Monday, November 4, 2013

On Multidimensional Sorting

In a previous blog post I have talked about a method to convert photos to high dimensional datasets for analysis with MDS methods. This post will address the opposite problem: given a high dimensional dataset, can we convert it to a photo alike 2D image for easy feature recognition by human?

Let's consider our sample dataset S&P 500. A direct approach to create a 2D map is to simply convert the matrix of real values to a matrix of gray-scale pixels. This can be easily done in VisuMap with the heatmap view and the gray-scale spectrum. The following picture shows the S&P 500 dataset in normal line diagram view on the left side and the corresponding heatmap on the right side:


Each curve in the left picture corresponds to the price history of a S&P-500 component stock in a year. We notice heavy overlaps among the curves. On the right side, the heatmap represents the stock prices with row strips with different brightness. In the heatmap, we can spot roughly the two systematical downturns at the two slightly darkened vertical strips. There is however no discernible pattern between the rows, as the rows are just ordered by their stock ticks, so that neighboring relationship don't indicate any relationships between their price history.
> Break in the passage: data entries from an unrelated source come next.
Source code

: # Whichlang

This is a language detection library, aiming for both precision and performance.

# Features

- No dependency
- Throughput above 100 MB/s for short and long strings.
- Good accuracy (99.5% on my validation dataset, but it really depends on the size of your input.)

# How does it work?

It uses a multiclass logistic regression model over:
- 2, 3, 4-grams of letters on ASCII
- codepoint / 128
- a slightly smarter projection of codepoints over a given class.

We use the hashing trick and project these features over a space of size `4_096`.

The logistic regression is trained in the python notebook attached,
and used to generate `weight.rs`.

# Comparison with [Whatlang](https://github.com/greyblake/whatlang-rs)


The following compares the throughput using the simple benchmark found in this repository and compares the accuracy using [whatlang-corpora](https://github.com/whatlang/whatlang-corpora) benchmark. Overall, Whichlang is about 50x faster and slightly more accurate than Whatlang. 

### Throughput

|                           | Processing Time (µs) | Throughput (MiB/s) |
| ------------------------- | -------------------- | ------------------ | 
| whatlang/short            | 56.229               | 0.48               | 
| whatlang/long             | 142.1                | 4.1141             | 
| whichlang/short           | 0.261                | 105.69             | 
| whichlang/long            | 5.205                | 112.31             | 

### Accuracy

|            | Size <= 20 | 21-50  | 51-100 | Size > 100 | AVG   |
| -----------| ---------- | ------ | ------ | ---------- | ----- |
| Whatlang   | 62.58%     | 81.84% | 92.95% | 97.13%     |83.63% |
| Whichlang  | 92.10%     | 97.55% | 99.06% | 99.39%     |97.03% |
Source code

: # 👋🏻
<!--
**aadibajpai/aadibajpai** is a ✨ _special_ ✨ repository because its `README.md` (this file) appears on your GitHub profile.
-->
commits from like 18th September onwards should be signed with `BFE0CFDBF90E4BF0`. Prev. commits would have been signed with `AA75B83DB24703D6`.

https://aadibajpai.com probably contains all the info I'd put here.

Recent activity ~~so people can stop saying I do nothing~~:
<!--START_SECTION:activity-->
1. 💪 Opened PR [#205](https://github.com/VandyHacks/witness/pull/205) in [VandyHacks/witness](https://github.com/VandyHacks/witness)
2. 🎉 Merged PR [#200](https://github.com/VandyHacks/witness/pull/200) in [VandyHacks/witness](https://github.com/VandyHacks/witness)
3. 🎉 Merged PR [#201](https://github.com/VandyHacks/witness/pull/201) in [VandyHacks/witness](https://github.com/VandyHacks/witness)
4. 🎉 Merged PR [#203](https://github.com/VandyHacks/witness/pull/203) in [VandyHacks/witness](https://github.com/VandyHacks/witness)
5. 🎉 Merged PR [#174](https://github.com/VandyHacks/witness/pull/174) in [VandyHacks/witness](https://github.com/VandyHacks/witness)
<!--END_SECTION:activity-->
One simple way to improve the heatmap is to group stocks with similar price history together. This is the task of most clustering algorithms. We can do this pretty easily in VisuMap. The following heatmap shows the same dataset after we have applied k-Mean clustering algorithm on the rows and re-shoveled the rows according to cluster assignments:


The k-Mean algorithm has grouped the rows into about 8 clusters, we can see that rows within each group represent rows with, more or less, similar values. However, the clusters are randomly ordered, and as well as the rows within a cluster. The clustering algorithm does not provide ordering information for individual data points.
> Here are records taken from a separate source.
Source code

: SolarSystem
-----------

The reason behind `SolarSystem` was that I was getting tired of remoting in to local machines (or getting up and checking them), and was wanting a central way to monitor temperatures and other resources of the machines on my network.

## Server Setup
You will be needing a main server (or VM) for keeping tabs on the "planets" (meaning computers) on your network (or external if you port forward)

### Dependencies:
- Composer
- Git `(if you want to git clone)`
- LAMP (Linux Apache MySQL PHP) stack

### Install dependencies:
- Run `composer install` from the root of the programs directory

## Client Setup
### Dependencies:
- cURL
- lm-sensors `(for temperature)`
Can we do better job than the clustering algorithm? To answer this question, let's recall what we actually tried to do above: we want to reorder the rows of the heatmap, so that neighboring rows are similar to each other. This kind task is basically also the task of MDS (Multdimensional Scaling) algorithms, which aim to map high dimensional data to low dimensional spaces while preserving similarity. Particularly in our case, the low dimensional space is just the one-dimensional space, whereas MDS in general have been used to create 2 or 3 dimensional maps.

Thus, to improve our heatmap,  we apply a MDS algorithm to our dataset to map it to an one-dimensional space, then use their coordinates in that one-dimensional space to re-order the rows in the heatmap. For this test, I have adapted the RPM mapping (Relational Perspective Map) algorithm to reduce the dimensionality of the dataset from 50 to 1, then used the one-dimensional RPM map to order the rows in the heatmap. The following picture shows a result heatmap:


We notice this heatmap is much smoother than the previous two.  In fact, we can see that the data rows gradually change from bright to dark color, as they go from the top to the bottom. More importantly, we don't see clear cluster structure among the rows, this is in clear contrary to the k-Mean algorithm that indicates 8 or 10 clusters. In this case, it is clear that k-Mean algorithm delivered the wrong artificial cluster information.
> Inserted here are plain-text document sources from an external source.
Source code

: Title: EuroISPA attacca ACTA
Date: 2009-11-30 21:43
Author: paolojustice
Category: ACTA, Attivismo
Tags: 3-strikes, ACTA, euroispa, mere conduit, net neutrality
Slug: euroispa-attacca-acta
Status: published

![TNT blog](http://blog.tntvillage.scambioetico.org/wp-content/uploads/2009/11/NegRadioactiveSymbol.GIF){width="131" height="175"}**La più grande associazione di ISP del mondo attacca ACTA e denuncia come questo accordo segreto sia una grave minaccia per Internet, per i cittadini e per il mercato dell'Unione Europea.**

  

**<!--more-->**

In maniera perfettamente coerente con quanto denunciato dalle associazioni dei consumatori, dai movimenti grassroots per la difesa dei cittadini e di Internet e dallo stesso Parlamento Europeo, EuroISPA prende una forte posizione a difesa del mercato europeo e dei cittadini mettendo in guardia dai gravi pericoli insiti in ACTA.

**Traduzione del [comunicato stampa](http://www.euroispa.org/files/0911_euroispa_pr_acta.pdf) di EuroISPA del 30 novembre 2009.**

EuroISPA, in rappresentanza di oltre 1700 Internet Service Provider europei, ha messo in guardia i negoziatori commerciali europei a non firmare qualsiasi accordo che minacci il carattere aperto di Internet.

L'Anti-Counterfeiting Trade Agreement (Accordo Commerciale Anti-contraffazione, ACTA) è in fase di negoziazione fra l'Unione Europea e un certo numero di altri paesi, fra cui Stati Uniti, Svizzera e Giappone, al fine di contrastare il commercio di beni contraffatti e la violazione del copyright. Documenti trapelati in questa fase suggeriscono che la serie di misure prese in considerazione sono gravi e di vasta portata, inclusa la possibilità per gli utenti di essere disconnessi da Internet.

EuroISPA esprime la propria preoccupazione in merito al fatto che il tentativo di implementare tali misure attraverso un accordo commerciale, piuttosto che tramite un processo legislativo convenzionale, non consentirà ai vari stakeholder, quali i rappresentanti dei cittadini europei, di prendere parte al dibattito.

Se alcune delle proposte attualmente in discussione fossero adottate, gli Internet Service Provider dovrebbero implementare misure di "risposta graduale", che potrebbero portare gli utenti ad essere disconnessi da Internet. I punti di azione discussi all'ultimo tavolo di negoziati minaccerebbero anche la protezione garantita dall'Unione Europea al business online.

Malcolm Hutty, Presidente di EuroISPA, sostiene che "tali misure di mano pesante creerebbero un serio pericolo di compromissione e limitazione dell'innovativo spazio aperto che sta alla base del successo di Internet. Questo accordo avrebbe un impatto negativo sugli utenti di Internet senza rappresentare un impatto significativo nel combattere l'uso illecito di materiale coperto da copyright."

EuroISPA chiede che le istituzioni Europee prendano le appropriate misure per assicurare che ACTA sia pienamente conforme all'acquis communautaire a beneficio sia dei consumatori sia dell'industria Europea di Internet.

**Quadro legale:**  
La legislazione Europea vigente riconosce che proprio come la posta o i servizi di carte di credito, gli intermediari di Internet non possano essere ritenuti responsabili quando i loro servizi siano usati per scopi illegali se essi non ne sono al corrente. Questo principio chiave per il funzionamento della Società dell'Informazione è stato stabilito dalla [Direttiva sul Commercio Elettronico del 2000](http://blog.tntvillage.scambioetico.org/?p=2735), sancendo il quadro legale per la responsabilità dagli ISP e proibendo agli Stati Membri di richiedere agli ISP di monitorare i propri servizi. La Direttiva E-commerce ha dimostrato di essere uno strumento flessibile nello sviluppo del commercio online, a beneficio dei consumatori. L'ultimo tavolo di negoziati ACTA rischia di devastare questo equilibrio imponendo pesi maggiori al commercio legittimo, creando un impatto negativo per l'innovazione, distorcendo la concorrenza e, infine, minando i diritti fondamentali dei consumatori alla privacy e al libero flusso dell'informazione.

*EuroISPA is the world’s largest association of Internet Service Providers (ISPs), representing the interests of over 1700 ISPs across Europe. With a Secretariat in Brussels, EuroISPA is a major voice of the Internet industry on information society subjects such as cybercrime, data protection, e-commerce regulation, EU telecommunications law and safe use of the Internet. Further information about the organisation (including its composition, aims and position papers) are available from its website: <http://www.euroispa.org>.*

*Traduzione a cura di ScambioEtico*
Now, a few words about the implementation. The multidimensional sorting has been implemented with RPM algorithm, since RPM allows gradually shrinking the size of the map by starting with 2D or 3D map. This special feature enables RPM to search for optimal 1D map configuration among a large solution space. We could easily adapt other MDS algorithms to perform multidimensional sorting, but we probably will have to restrict solely on one-dimensional space with those algorithms. A few years ago, I have already blogged about this kind of dimensionality reduction by shrinking dimension with some simple illustrations.

Since high dimensional datasets are generally not sequentially ordered, there are in general not an unique way to order the data. What we want to do is just find a solution that preserves as much as possible similarity information with the order information. Thus, an important question arises here: How do we validate the sorting results? How do we compare two such sorting algorithms?  A simple way to validate the sorting result is illustrated in the following picture:
So, in order to test the sorting algorithm we first take simple photo and convert it to high dimensional dataset that represents the gray-scale levels of the photo. We then randomize the order of the rows in the data table. Then, we apply the sorting algorithm on the randomized data table, and check how good the original photo can be recovered. I have done this test for some normal photos, the multidimensonal sorting was able to recover pretty well the original photo (see also the short attached video), as long as enough time is given to the learning process.

We have described an application of MDS algorithm for heatmap by using it to reduce data dimension to a single dimension. We might go a step further to use MDS to reduce data dimension to 0, so that data points will be mapped to a finite discrete points set. In this way, we would have archived the service of clustering algorithms. If this works, clustering algorithms can be considered a special case of MDS algorithms; and MDS algorithms might lead us to group of new clustering algorithms.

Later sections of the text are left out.